ARICore

Our core libraries allow for swift and accurate integration of complex and continuous numerical functions in 2D and 3D.

We offer effective and efficient algorithms for the shortest path, shortest distance, maximum flow, cycle detection, negative cycle detection, transitive equivalence, minimum equivalence, longest path, Hamiltonian cycle, and more. Our suite of algorithms is designed to work in High-Performance Computing (HPC) environments.

Our core libraries enable rapid and reliable search for zeros in intricate and continuous 1D, 2D or 3D functions.

Sometimes, finding roots isn't enough, or isn't appropriate given the nature of the function. Our 1D, 2D, and 3D MinMax Finders quickly and optimally search and discover minima and maxima of intricate and continuous 1D, 2D and 3D functions.

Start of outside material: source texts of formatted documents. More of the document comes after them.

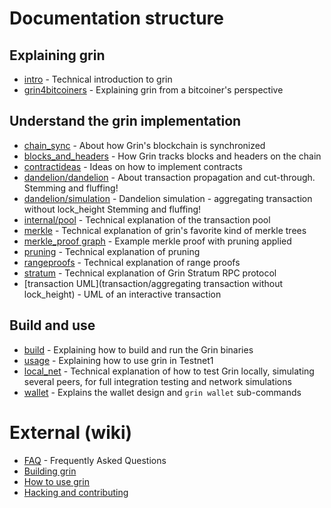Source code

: # Documentation structure

## Explaining grin
- [intro](intro.md) - Technical introduction to grin
- [grin4bitcoiners](grin4bitcoiners.md) - Explaining grin from a bitcoiner's perspective

## Understand the grin implementation
- [chain_sync](chain/chain_sync.md) - About how Grin's blockchain is synchronized
- [blocks_and_headers](chain/blocks_and_headers.md) - How Grin tracks blocks and headers on the chain
- [contractideas](contractideas.md) - Ideas on how to implement contracts
- [dandelion/dandelion](dandelion/dandelion.md) - About transaction propagation and cut-through. Stemming and fluffing!
- [dandelion/simulation](dandelion/simulation.md) - Dandelion simulation - aggregating transaction without lock_height Stemming and fluffing!
- [internal/pool](internal/pool.md) - Technical explanation of the transaction pool
- [merkle](merkle.md) - Technical explanation of grin's favorite kind of merkle trees
- [merkle_proof graph](merkle_proof/merkle_proof.png) - Example merkle proof with pruning applied
- [pruning](pruning.md) - Technical explanation of pruning
- [rangeproofs](rangeproofs.md) - Technical explanation of range proofs
- [stratum](stratum.md) - Technical explanation of Grin Stratum RPC protocol
- [transaction UML](transaction/aggregating transaction without lock_height) - UML of an interactive transaction

## Build and use
- [build](build.md) - Explaining how to build and run the Grin binaries
- [usage](usage.md) - Explaining how to use grin in Testnet1
- [local_net](local_net.md) - Technical explanation of how to test Grin locally, simulating several peers, for full integration testing and network simulations
- [wallet](wallet/usage.md) - Explains the wallet design and `grin wallet` sub-commands

# External (wiki)
- [FAQ](https://github.com/mimblewimble/docs/wiki/FAQ) - Frequently Asked Questions
- [Building grin](https://github.com/mimblewimble/docs/wiki/Building)
- [How to use grin](https://github.com/mimblewimble/docs/wiki/How-to-use-grin)
- [Hacking and contributing](https://github.com/mimblewimble/docs/wiki/Hacking-and-contributing)
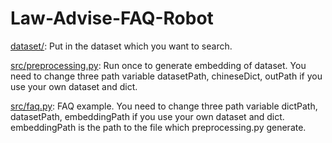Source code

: # Law-Advise-FAQ-Robot
[dataset/](https://github.com/ssunoo/Law-Advise-FAQ-Robot/tree/main/dataset): Put in the dataset which you want to search.

[src/preprocessing.py](https://github.com/ssunoo/Law-Advise-FAQ-Robot/blob/main/src/preprocessing.py): Run once to generate embedding of dataset. You need to change three path variable datasetPath, chineseDict, outPath if you use your own dataset and dict.

[src/faq.py](https://github.com/ssunoo/Law-Advise-FAQ-Robot/blob/main/src/faq.py): FAQ example. You need to change three path variable dictPath, datasetPath, embeddingPath if you use your own dataset and dict. embeddingPath is the path to the file which preprocessing.py generate. 
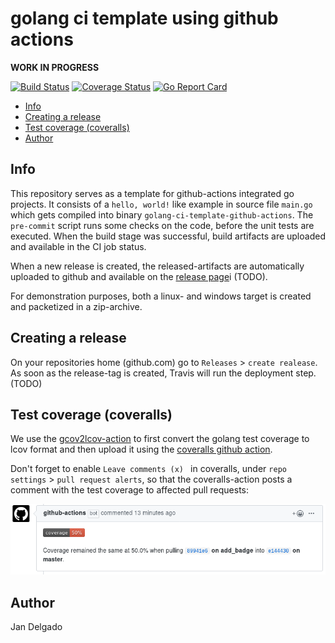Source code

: # golang ci template using github actions

**WORK IN PROGRESS**

[![Build Status](https://github.com/jandelgado/golang-ci-template-github-actions/workflows/test%20and%20build/badge.svg)](https://github.com/jandelgado/golang-ci-template-github-actions/actions?workflow=test%20and%20build)
[![Coverage Status](https://coveralls.io/repos/github/jandelgado/golang-ci-template-github-actions/badge.svg?branch=master)](https://coveralls.io/github/jandelgado/golang-ci-template-github-actions?branch=master)
[![Go Report Card](https://goreportcard.com/badge/github.com/jandelgado/golang-ci-template-github-actions)](https://goreportcard.com/report/github.com/jandelgado/golang-ci-template-github-actions) 


<!-- vim-markdown-toc GFM -->

* [Info](#info)
* [Creating a release](#creating-a-release)
* [Test coverage (coveralls)](#test-coverage-coveralls)
* [Author](#author)

<!-- vim-markdown-toc -->

## Info 

This repository serves as a template for github-actions integrated go projects.
It consists of a `hello, world!` like example in source file `main.go` which
gets compiled into binary `golang-ci-template-github-actions`. The `pre-commit`
script runs some checks on the code, before the unit tests are executed. When
the build stage was successful, build artifacts are uploaded and available
in the CI job status.

When a new release is created, the released-artifacts are automatically
uploaded to github and available on the [release
page](https://github.com/jandelgado/ci-test/releases/)i (TODO).

For demonstration purposes, both a linux- and windows target is created and
packetized in a zip-archive.

## Creating a release

On your repositories home (github.com) go to `Releases` > `create realease`.
As soon as the release-tag is created, Travis will run the deployment step.
(TODO)

## Test coverage (coveralls)

We use the
[gcov2lcov-action](https://github.com/marketplace/actions/gcov2lcov-action) to
first convert the golang test coverage to lcov format and then upload it using
the [coveralls github
action](https://github.com/marketplace/actions/coveralls-github-action).

Don't forget to enable `Leave comments (x) ` in coveralls, under `repo
settings` > `pull request alerts`, so that the coveralls-action posts a comment
with the test coverage to affected pull requests:

![pr screenshot](images/pr.png)

## Author

Jan Delgado

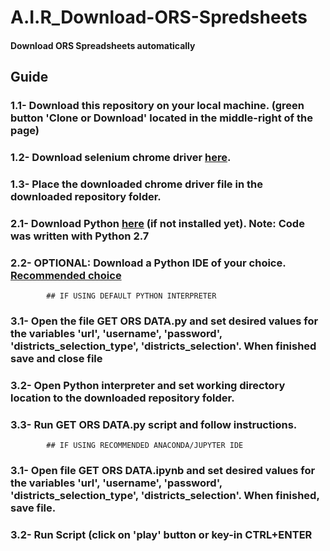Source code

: # A.I.R_Download-ORS-Spredsheets
#### Download ORS Spreadsheets automatically

## Guide
### 1.1- Download this repository on your local machine. (green button 'Clone or Download' located in the middle-right of the page)
### 1.2- Download selenium chrome driver [here](https://sites.google.com/a/chromium.org/chromedriver/downloads). 
### 1.3- Place the downloaded chrome driver file in the downloaded repository folder.
### 2.1- Download Python [here](https://www.python.org/downloads/) (if not installed yet). Note: Code was written with Python 2.7
### 2.2- OPTIONAL: Download a Python IDE of your choice. [Recommended choice](https://www.continuum.io/downloads)
            ## IF USING DEFAULT PYTHON INTERPRETER 
### 3.1- Open the file GET ORS DATA.py and set desired values for the variables 'url', 'username', 'password', 'districts_selection_type', 'districts_selection'. When finished save and close file
### 3.2- Open Python interpreter and set working directory location to the downloaded repository folder.
### 3.3- Run GET ORS DATA.py script and follow instructions.
            ## IF USING RECOMMENDED ANACONDA/JUPYTER IDE 
### 3.1- Open file GET ORS DATA.ipynb and set desired values for the variables 'url', 'username', 'password', 'districts_selection_type', 'districts_selection'. When finished, save file.
### 3.2- Run Script (click on 'play' button or key-in CTRL+ENTER
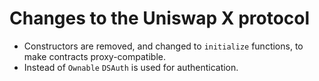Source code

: # Changes to the Uniswap X protocol

- Constructors are removed, and changed to `initialize` functions, to make contracts proxy-compatible.
- Instead of `Ownable` `DSAuth` is used for authentication.
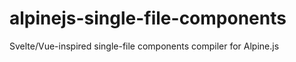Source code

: # alpinejs-single-file-components
Svelte/Vue-inspired single-file components compiler for Alpine.js
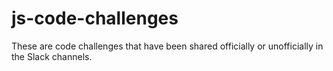 # js-code-challenges

These are code challenges that have been shared officially or unofficially in the Slack channels.
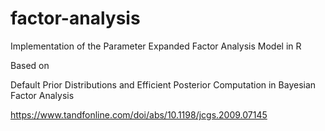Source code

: # factor-analysis
Implementation of the Parameter Expanded Factor Analysis Model in R

Based on 

Default Prior Distributions and Efficient Posterior Computation in Bayesian Factor Analysis

https://www.tandfonline.com/doi/abs/10.1198/jcgs.2009.07145
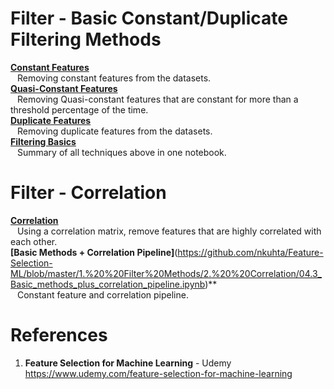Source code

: # Filter - Basic Constant/Duplicate Filtering Methods  
**[Constant Features](https://github.com/nkuhta/Feature-Selection-ML/blob/master/1.%20%20Filter%20Methods/1.%20%20Constant%20Features/03.2_Constant_features.ipynb)**  
&ensp;   Removing constant features from the datasets.  
**[Quasi-Constant Features](https://github.com/nkuhta/Feature-Selection-ML/blob/master/1.%20%20Filter%20Methods/1.%20%20Constant%20Features/03.3_Quasi-constant_features.ipynb)**  
&ensp;   Removing Quasi-constant features that are constant for more than a threshold percentage of the time.  
**[Duplicate Features](https://github.com/nkuhta/Feature-Selection-ML/blob/master/1.%20%20Filter%20Methods/1.%20%20Constant%20Features/03.4_Duplicated_features.ipynb)**  
&ensp;   Removing duplicate features from the datasets.  
**[Filtering Basics](https://github.com/nkuhta/Feature-Selection-ML/blob/master/1.%20%20Filter%20Methods/1.%20%20Constant%20Features/03.5_Basics_Overview.ipynb)**  
&ensp;   Summary of all techniques above in one notebook.  

# Filter - Correlation  
**[Correlation](https://github.com/nkuhta/Feature-Selection-ML/blob/master/1.%20%20Filter%20Methods/2.%20%20Correlation/04.2_Correlation.ipynb)**  
&ensp;  Using a correlation matrix, remove features that are highly correlated with each other.  
**[Basic Methods + Correlation Pipeline]**(https://github.com/nkuhta/Feature-Selection-ML/blob/master/1.%20%20Filter%20Methods/2.%20%20Correlation/04.3_Basic_methods_plus_correlation_pipeline.ipynb)**  
&ensp;   Constant feature and correlation pipeline.  


#  References
1.  **Feature Selection for Machine Learning** - Udemy  
https://www.udemy.com/feature-selection-for-machine-learning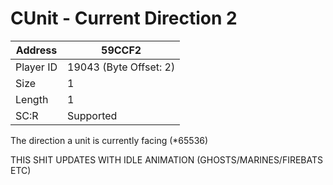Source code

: 
#  CUnit - Current Direction 2
Address   | 59CCF2
----------|-------------
Player ID | 19043 (Byte Offset: 2)
Size 	  | 1
Length 	  | 1
SC:R      | Supported

The direction a unit is currently facing (*65536)
THIS SHIT UPDATES WITH IDLE ANIMATION (GHOSTS/MARINES/FIREBATS ETC)
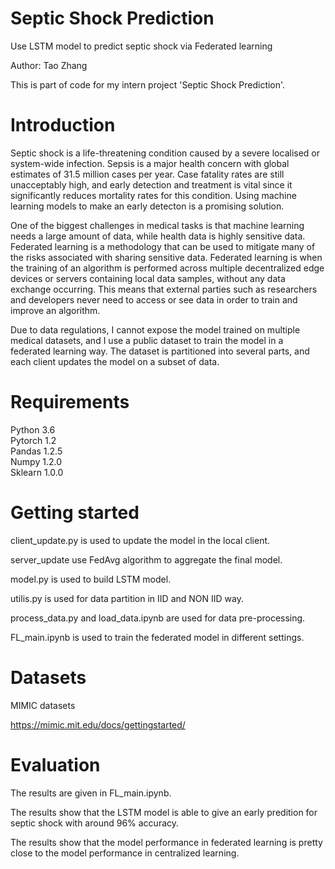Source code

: # Septic Shock Prediction
Use  LSTM model to predict septic shock via Federated learning

Author: Tao Zhang

This is part of code for my intern project 'Septic Shock Prediction'.

# Introduction
Septic shock is a life-threatening condition caused by a severe localised or system-wide infection. Sepsis is a major health concern with global estimates of 31.5 million cases per year. Case fatality rates are still unacceptably high, and early detection and treatment is vital since it significantly reduces mortality rates for this condition. Using machine learning models to make an early detecton is a promising solution.

One of the biggest challenges in medical tasks is that machine learning needs a large amount of data, while health data is highly sensitive data. Federated learning is a methodology that can be used to mitigate many of the risks associated with sharing sensitive data. Federated learning is when the training of an algorithm is performed across multiple decentralized edge devices or servers containing local data samples, without any data exchange occurring. This means that external parties such as researchers and developers never need to access or see data in order to train and improve an algorithm. 

Due to data regulations, I cannot expose the model trained on multiple medical datasets, and I use a public dataset to train the model in a federated learning way. The dataset is partitioned into several parts, and each client updates the model on a subset of data. 

# Requirements
Python 3.6 <br>
Pytorch 1.2 <br>
Pandas 1.2.5<br>
Numpy 1.2.0<br>
Sklearn 1.0.0<br>

# Getting started
client_update.py is used to update the model in the local client. <br>

server_update use FedAvg algorithm to aggregate the final model. <br>

model.py is used to build LSTM model. <br>

utilis.py is used for data partition in IID and NON IID way. <br>

process_data.py and load_data.ipynb are used for data pre-processing. <br>

FL_main.ipynb is used to train the federated model in different settings.

# Datasets
MIMIC datasets <br>

https://mimic.mit.edu/docs/gettingstarted/

# Evaluation
The results are given in FL_main.ipynb. <br>

The results show that the LSTM model is able to give an early predition for septic shock with around 96% accuracy. <br>

The results show that the model performance in federated learning is pretty close to the model performance in centralized learning.

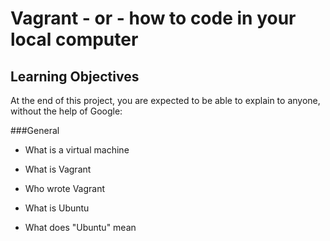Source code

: # Vagrant - or - how to code in your local computer

## Learning Objectives 

At the end of this project, you are expected to be able to explain to anyone, without the help of Google:

###General

* What is a virtual machine

* What is Vagrant

* Who wrote Vagrant

* What is Ubuntu

* What does "Ubuntu" mean
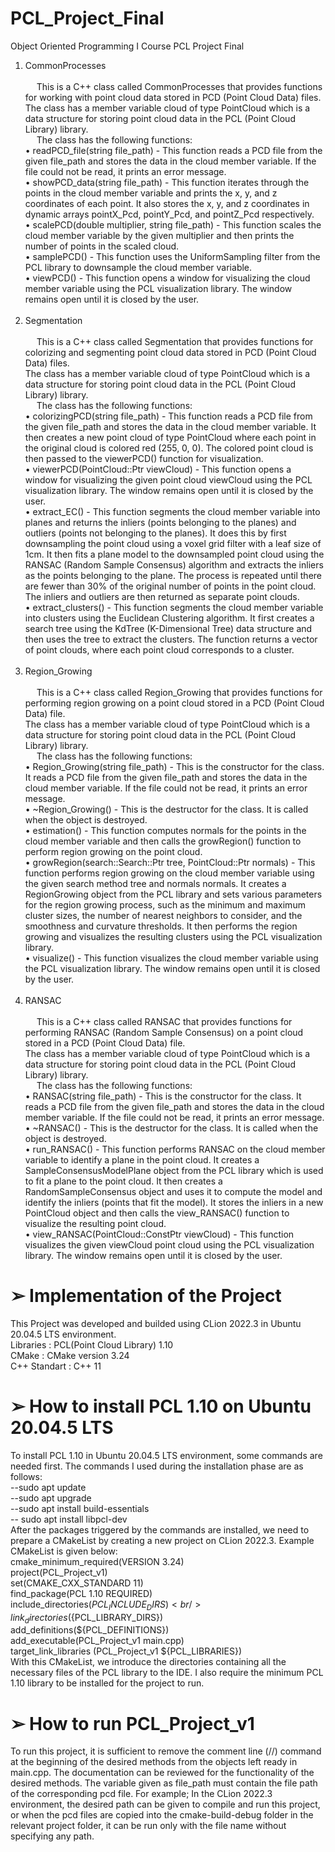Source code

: # PCL_Project_Final
Object Oriented Programming I Course PCL Project Final

1. CommonProcesses <br /> <br />
&emsp; This is a C++ class called CommonProcesses that provides functions for working with point cloud data stored in PCD (Point Cloud Data) files. <br />
The class has a member variable cloud of type PointCloud<PointXYZ> which is a data structure for storing point cloud data in the PCL (Point Cloud Library) library. <br />
&emsp; The class has the following functions: <br />
• readPCD_file(string file_path) - This function reads a PCD file from the given file_path and stores the data in the cloud member variable. If the file could not be read, it prints an error message. <br />
• showPCD_data(string file_path) - This function iterates through the points in the cloud member variable and prints the x, y, and z coordinates of each point. It also stores the x, y, and z coordinates in dynamic arrays pointX_Pcd, pointY_Pcd, and pointZ_Pcd respectively.<br />
• scalePCD(double multiplier, string file_path) - This function scales the cloud member variable by the given multiplier and then prints the number of points in the scaled cloud. <br />
• samplePCD() - This function uses the UniformSampling filter from the PCL library to downsample the cloud member variable. <br />
• viewPCD() - This function opens a window for visualizing the cloud member variable using the PCL visualization library. The window remains open until it is closed by the user. <br /> <br />
2. Segmentation <br /> <br />
&emsp; This is a C++ class called Segmentation that provides functions for colorizing and segmenting point cloud data stored in PCD (Point Cloud Data) files. <br />
The class has a member variable cloud of type PointCloud<PointXYZ> which is a data structure for storing point cloud data in the PCL (Point Cloud Library) library. <br />
&emsp; The class has the following functions: <br />
• colorizingPCD(string file_path) - This function reads a PCD file from the given file_path and stores the data in the cloud member variable. It then creates a new point cloud of type PointCloud<PointXYZRGB> where each point in the original cloud is colored red (255, 0, 0). The colored point cloud is then passed to the viewerPCD() function for visualization. <br />
• viewerPCD(PointCloud<PointXYZRGB>::Ptr viewCloud) - This function opens a window for visualizing the given point cloud viewCloud using the PCL visualization library. The window remains open until it is closed by the user. <br />
• extract_EC() - This function segments the cloud member variable into planes and returns the inliers (points belonging to the planes) and outliers (points not belonging to the planes). It does this by first downsampling the point cloud using a voxel grid filter with a leaf size of 1cm. It then fits a plane model to the downsampled point cloud using the RANSAC (Random Sample Consensus) algorithm and extracts the inliers as the points belonging to the plane. The process is repeated until there are fewer than 30% of the original number of points in the point cloud. The inliers and outliers are then returned as separate point clouds. <br />
• extract_clusters() - This function segments the cloud member variable into clusters using the Euclidean Clustering algorithm. It first creates a search tree using the KdTree (K-Dimensional Tree) data structure and then uses the tree to extract the clusters. The function returns a vector of point clouds, where each point cloud corresponds to a cluster. <br /> <br />
3. Region_Growing <br /> <br />
&emsp; This is a C++ class called Region_Growing that provides functions for performing region growing on a point cloud stored in a PCD (Point Cloud Data) file. <br />
The class has a member variable cloud of type PointCloud<PointXYZ> which is a data structure for storing point cloud data in the PCL (Point Cloud Library) library. <br />
&emsp; The class has the following functions: <br />
• Region_Growing(string file_path) - This is the constructor for the class. It reads a PCD file from the given file_path and stores the data in the cloud member variable. If the file could not be read, it prints an error message. <br />
• ~Region_Growing() - This is the destructor for the class. It is called when the object is destroyed. <br />
• estimation() - This function computes normals for the points in the cloud member variable and then calls the growRegion() function to perform region growing on the point cloud. <br />
• growRegion(search::Search<PointXYZ>::Ptr tree, PointCloud<Normal>::Ptr normals) - This function performs region growing on the cloud member variable using the given search method tree and normals normals. It creates a RegionGrowing object from the PCL library and sets various parameters for the region growing process, such as the minimum and maximum cluster sizes, the number of nearest neighbors to consider, and the smoothness and curvature thresholds. It then performs the region growing and visualizes the resulting clusters using the PCL visualization library. <br />
• visualize() - This function visualizes the cloud member variable using the PCL visualization library. The window remains open until it is closed by the user. <br /> <br />
4. RANSAC <br /> <br />
&emsp; This is a C++ class called RANSAC that provides functions for performing RANSAC (Random Sample Consensus) on a point cloud stored in a PCD (Point Cloud Data) file. <br />
The class has a member variable cloud of type PointCloud<PointXYZ> which is a data structure for storing point cloud data in the PCL (Point Cloud Library) library. <br />
&emsp; The class has the following functions: <br />
• RANSAC(string file_path) - This is the constructor for the class. It reads a PCD file from the given file_path and stores the data in the cloud member variable. If the file could not be read, it prints an error message. <br />
• ~RANSAC() - This is the destructor for the class. It is called when the object is destroyed. <br />
• run_RANSAC() - This function performs RANSAC on the cloud member variable to identify a plane in the point cloud. It creates a SampleConsensusModelPlane object from the PCL library which is used to fit a plane to the point cloud. It then creates a RandomSampleConsensus object and uses it to compute the model and identify the inliers (points that fit the model). It stores the inliers in a new PointCloud object and then calls the view_RANSAC() function to visualize the resulting point cloud. <br />
• view_RANSAC(PointCloud<PointXYZ>::ConstPtr viewCloud) - This function visualizes the given viewCloud point cloud using the PCL visualization library. The window remains open until it is closed by the user. <br />
# ➢ Implementation of the Project
This Project was developed and builded using CLion 2022.3 in Ubuntu 20.04.5 LTS environment. <br />
Libraries : PCL(Point Cloud Library) 1.10 <br />
CMake : CMake version 3.24 <br />
C++ Standart : C++ 11 <br />
# ➢ How to install PCL 1.10 on Ubuntu 20.04.5 LTS
To install PCL 1.10 in Ubuntu 20.04.5 LTS environment, some commands are needed first. The commands I used during the installation phase are as follows: <br />
--sudo apt update <br />
--sudo apt upgrade <br />
--sudo apt install build-essentials <br />
-- sudo apt install libpcl-dev <br />
After the packages triggered by the commands are installed, we need to prepare a CMakeList by creating a new project on CLion 2022.3. Example CMakeList is given below: <br />
cmake_minimum_required(VERSION 3.24) <br />
project(PCL_Project_v1) <br />
set(CMAKE_CXX_STANDARD 11) <br />
find_package(PCL 1.10 REQUIRED) <br />
include_directories(${PCL_INCLUDE_DIRS}) <br />
link_directories(${PCL_LIBRARY_DIRS}) <br />
add_definitions(${PCL_DEFINITIONS}) <br />
add_executable(PCL_Project_v1 main.cpp) <br />
target_link_libraries (PCL_Project_v1 ${PCL_LIBRARIES}) <br />
With this CMakeList, we introduce the directories containing all the necessary files of the PCL library to the IDE. I also require the minimum PCL 1.10 library to be installed for the project to run. <br />
# ➢ How to run PCL_Project_v1
To run this project, it is sufficient to remove the comment line (//) command at the beginning of the desired methods from the objects left ready in main.cpp. The documentation can be reviewed for the functionality of the desired methods. The variable given as file_path must contain the file path of the corresponding pcd file. For example; In the CLion 2022.3 environment, the desired path can be given to compile and run this project, or when the pcd files are copied into the cmake-build-debug folder in the relevant project folder, it can be run only with the file name without specifying any path.
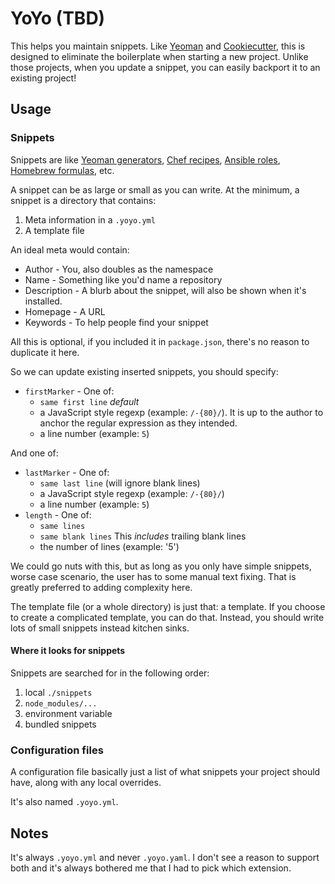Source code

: YoYo (TBD)
==========

This helps you maintain snippets. Like [Yeoman] and [Cookiecutter], this is
designed to eliminate the boilerplate when starting a new project. Unlike those
projects, when you update a snippet, you can easily backport it to an existing
project!

  [Yeoman]: http://yeoman.io/
  [Cookiecutter]: https://cookiecutter.readthedocs.io/en/latest/


Usage
-----

### Snippets

Snippets are like [Yeoman generators], [Chef recipes], [Ansible roles],
[Homebrew formulas], etc.

A snippet can be as large or small as you can write. At the minimum, a snippet
is a directory that contains:

1. Meta information in a `.yoyo.yml`
2. A template file

An ideal meta would contain:

* Author - You, also doubles as the namespace
* Name - Something like you'd name a repository
* Description - A blurb about the snippet, will also be shown when it's installed.
* Homepage - A URL
* Keywords - To help people find your snippet

All this is optional, if you included it in `package.json`, there's no reason
to duplicate it here.

So we can update existing inserted snippets, you should specify:

* `firstMarker` - One of:
  * `same first line` *default*
  * a JavaScript style regexp (example: `/-{80}/`). It is up to the author to
    anchor the regular expression as they intended.
  * a line number (example: `5`)

And one of:

* `lastMarker` - One of:
  * `same last line` (will ignore blank lines)
  * a JavaScript style regexp (example: `/-{80}/`)
  * a line number (example: `5`)
* `length` - One of:
  * `same lines`
  * `same blank lines` This *includes* trailing blank lines
  * the number of lines (example: '5')

We could go nuts with this, but as long as you only have simple snippets, worse
case scenario, the user has to some manual text fixing. That is greatly
preferred to adding complexity here.

The template file (or a whole directory) is just that: a template. If you
choose to create a complicated template, you can do that. Instead, you should
write lots of small snippets instead kitchen sinks.

#### Where it looks for snippets

Snippets are searched for in the following order:

1. local `./snippets`
2. `node_modules/...`
3. environment variable
4. bundled snippets

  [Yeoman generators]: http://yeoman.io/authoring/
  [Chef recipes]: https://docs.chef.io/recipes.html
  [Ansible roles]: http://docs.ansible.com/ansible/playbooks_roles.html
  [Homebrew formulas]: https://github.com/Homebrew/brew/blob/master/docs/Formula-Cookbook.md
  [semver]: http://semver.org/
  [Babel Setup]: https://babeljs.io/docs/setup/


### Configuration files

A configuration file basically just a list of what snippets your project should
have, along with any local overrides.

It's also named `.yoyo.yml`.

## Notes

It's always `.yoyo.yml` and never `.yoyo.yaml`. I don't see a reason to support
both and it's always bothered me that I had to pick which extension.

Our core libraries provide flexible and speedy manipulation of 2D and 3D scatter points, enabling rotation, translation, shearing, flipping, and more.

Our libraries offer efficient and parallelized lean AI methods, including Random Forest, Logistic Regression, Multivariate Regression, Nearest Neighbor, Naive Bayes, and Support Vector Machine. Our statistical routines also provide access to Chi-Squared Tests, Fisher Tests, and Cohort Matching.

Our libraries enable fast and highly parallelized 1D and 2D Fourier Transforms, suitable for high-performance computing environments.

Our core libraries include specialized math structures, such as Symmetric Matrices, Boolean Matrices, Integer Matrices, Sparse Matrices, Sparse Symmetric Matrices, Specialized Cartesian and Spherical Coordinate Transformation Matrices, 2D/3D FieldMeshes, 2D/3D/ND KDTrees, and Disjoint sets, designed to improve performance and accuracy in various applications.